Journée mondiale du Yoga

Dimanche 21 juin, à New Delhi, Mumbai, Paris ou New York, des millions de personnes enchaînaient des asanas (postures de yoga) pour célébrer le premier Yoga Day. Cette journée internationale du yoga est une initiative du premier ministre indien, Narendra Modi qui a obtenu de l’ONU la reconnaissance de l’évènement en ce jour du solstice d’été.
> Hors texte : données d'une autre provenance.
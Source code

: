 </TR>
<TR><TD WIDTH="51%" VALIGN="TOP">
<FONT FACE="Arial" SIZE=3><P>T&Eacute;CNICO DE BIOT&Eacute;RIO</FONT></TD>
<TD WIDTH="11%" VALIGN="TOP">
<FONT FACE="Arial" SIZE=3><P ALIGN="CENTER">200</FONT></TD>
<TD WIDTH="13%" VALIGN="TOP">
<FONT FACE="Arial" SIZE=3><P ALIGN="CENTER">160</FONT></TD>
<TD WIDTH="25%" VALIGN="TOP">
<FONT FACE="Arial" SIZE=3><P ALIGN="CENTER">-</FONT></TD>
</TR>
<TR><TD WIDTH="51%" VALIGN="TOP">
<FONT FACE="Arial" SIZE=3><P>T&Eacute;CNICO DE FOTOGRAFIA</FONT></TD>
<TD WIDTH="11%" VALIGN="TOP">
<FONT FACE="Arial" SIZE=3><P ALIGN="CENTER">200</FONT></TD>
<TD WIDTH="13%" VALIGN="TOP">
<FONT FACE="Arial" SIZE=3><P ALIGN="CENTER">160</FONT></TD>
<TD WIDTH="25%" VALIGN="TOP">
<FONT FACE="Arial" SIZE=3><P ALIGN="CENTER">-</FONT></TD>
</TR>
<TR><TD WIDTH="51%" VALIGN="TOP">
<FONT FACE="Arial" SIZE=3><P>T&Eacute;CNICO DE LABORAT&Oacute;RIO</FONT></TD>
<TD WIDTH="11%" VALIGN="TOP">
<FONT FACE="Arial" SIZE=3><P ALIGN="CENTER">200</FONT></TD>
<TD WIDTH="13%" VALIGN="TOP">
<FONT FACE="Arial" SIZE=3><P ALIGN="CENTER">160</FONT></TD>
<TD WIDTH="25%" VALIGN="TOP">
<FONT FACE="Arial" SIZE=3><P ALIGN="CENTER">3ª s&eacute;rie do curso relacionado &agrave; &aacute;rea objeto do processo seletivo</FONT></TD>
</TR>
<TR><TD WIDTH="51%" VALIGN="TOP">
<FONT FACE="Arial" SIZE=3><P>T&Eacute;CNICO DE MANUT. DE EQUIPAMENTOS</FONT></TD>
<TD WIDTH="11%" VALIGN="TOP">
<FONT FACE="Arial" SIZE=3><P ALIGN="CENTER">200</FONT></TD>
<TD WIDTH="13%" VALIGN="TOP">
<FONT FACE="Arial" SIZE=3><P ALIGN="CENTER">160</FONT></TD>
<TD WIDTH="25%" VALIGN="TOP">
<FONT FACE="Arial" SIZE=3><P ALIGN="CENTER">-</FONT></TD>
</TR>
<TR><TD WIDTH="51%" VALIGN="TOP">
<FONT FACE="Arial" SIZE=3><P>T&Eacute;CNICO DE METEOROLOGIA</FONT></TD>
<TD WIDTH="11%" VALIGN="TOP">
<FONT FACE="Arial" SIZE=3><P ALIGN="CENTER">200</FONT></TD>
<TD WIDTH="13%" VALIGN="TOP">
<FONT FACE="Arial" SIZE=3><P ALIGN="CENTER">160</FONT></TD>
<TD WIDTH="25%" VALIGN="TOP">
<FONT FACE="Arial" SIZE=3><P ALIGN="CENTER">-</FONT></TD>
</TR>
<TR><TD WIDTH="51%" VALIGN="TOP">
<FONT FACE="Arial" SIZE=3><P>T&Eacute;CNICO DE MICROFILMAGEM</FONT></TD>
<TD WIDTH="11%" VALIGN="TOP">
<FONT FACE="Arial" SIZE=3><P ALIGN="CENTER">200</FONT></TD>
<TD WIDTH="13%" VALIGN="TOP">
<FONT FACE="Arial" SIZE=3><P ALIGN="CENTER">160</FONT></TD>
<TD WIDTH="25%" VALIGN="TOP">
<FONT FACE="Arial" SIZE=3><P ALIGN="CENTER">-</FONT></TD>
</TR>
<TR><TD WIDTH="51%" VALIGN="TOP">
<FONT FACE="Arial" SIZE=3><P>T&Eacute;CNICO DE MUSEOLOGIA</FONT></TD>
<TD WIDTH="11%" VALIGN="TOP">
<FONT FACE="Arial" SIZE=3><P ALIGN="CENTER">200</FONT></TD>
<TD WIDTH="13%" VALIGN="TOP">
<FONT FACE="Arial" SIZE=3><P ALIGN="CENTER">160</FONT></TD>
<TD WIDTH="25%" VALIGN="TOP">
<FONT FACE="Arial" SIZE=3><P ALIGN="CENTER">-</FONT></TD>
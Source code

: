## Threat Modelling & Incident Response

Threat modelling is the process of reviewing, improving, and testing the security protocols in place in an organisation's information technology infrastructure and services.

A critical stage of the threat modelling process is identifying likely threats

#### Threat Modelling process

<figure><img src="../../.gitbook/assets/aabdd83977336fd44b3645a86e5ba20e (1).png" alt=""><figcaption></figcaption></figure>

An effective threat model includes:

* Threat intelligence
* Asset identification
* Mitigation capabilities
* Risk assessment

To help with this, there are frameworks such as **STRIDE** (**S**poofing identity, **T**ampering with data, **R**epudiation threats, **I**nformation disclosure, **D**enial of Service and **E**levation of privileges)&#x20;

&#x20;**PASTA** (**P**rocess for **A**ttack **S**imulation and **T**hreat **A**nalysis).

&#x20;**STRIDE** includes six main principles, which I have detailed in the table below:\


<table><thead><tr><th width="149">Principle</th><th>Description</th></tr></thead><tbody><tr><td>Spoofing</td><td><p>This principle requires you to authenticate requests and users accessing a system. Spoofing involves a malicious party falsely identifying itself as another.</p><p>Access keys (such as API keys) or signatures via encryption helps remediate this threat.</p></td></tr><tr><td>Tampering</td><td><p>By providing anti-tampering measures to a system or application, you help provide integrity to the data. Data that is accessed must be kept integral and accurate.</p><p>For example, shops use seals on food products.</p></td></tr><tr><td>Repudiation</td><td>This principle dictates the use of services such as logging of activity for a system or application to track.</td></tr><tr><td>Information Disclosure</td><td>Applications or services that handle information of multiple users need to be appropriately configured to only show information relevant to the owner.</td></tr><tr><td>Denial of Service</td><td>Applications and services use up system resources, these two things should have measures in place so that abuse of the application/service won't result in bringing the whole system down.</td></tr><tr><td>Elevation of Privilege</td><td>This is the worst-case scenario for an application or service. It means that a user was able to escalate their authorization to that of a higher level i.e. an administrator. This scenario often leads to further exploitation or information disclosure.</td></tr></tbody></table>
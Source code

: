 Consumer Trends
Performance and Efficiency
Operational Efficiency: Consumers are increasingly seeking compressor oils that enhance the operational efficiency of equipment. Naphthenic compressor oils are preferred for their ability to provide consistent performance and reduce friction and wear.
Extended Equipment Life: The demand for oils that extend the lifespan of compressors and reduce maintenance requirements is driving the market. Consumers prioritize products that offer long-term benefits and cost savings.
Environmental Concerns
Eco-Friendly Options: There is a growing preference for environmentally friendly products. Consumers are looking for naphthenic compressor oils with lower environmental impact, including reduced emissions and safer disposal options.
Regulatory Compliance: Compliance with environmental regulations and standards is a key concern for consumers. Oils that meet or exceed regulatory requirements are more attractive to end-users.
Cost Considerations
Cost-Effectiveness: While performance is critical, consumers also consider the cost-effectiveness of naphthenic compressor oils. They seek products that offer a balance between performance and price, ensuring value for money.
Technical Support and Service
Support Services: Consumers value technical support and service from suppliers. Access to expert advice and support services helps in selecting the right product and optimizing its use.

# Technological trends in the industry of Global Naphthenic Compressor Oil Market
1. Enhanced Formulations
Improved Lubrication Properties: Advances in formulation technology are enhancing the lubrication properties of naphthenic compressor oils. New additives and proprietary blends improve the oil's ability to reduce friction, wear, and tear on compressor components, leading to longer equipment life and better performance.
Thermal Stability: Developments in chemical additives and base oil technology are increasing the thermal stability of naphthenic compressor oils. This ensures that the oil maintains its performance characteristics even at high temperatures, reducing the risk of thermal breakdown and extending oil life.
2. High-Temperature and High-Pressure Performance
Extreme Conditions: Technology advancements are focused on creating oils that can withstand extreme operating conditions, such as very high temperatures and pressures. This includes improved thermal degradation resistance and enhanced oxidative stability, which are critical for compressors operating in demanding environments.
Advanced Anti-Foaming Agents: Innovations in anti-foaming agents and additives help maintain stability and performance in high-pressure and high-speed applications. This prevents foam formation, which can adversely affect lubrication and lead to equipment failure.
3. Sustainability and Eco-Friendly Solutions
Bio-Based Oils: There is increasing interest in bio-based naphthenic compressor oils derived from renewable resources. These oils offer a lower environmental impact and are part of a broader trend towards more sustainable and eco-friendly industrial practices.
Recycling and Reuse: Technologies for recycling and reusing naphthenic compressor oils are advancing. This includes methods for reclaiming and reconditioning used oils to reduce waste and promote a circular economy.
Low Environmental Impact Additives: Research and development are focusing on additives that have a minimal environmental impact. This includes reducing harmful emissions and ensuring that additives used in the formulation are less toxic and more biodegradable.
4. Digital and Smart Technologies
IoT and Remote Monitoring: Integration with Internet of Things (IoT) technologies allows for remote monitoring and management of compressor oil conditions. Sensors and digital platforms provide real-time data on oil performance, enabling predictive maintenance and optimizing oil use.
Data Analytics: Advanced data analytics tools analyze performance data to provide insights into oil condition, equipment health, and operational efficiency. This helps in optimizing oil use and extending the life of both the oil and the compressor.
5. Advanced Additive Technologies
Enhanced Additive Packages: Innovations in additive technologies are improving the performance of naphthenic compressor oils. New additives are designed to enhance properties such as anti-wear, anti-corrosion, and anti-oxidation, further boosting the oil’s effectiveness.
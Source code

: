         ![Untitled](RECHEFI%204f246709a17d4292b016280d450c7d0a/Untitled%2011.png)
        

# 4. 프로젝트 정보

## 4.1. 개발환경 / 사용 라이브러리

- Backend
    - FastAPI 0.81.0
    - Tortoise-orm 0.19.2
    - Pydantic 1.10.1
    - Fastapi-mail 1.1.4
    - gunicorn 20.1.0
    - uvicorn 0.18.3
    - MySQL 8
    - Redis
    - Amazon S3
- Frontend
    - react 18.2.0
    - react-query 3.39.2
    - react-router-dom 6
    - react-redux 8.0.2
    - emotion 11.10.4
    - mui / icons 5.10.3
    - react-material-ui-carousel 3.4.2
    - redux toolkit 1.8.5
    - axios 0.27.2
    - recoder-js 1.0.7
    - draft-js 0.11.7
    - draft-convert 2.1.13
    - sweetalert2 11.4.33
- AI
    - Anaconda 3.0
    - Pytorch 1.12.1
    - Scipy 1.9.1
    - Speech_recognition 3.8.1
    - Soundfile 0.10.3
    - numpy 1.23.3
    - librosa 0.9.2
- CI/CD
Narendra Modi est issu du Rashriya Swayamsevak Sangh, mouvement paramilitaire considéré comme la matrice idéologique du Bharatiya Janata Party (BJP), parti de la droite nationaliste hindoue qui a remporté les élections générales au printemps 2014. Dès son arrivée au pouvoir, le chef de l’exécutif indien a créé un ministère du yoga. Il a confié la présidence du comité national d’organisation du Yoga Day à son gourou, H. R. Nagendra. Cet ancien ingénieur devenu thérapeute à Bangalore fait partie des purs et durs de la discipline qu’il a conjuguée à l’ayurveda et à la médecine traditionnelle indienne.
Narenda Modi a demandé d’orchestrer cette journée à Mumbai à l’une des stars locales de la discipline, Mickey Mehta. En guise de bienvenue, il clame à la foule : « Merci aux catholiques d’être ici, merci aux musulmans, merci aux hindous, aux sikhs et aux jaïns, nous sommes les citoyens du monde et le yoga est la religion numéro un ! (…) Des millions de gens font comme nous ce matin, partout dans le monde. Tous ensemble nous allons faire progresser l’humanité ». Il prétend être le meilleur gourou du sous-continent dans le domaine de la santé et du bien-être. Il affirme également être écrivain et philosophe. D’abord judoka, Mickey Mehta est devenu masseur à domicile puis prof de fitness dans des hôtels de luxe avant de créer sa propre chaîne de salles de sport. Il est l’incontournable mentor de tout Bollywood.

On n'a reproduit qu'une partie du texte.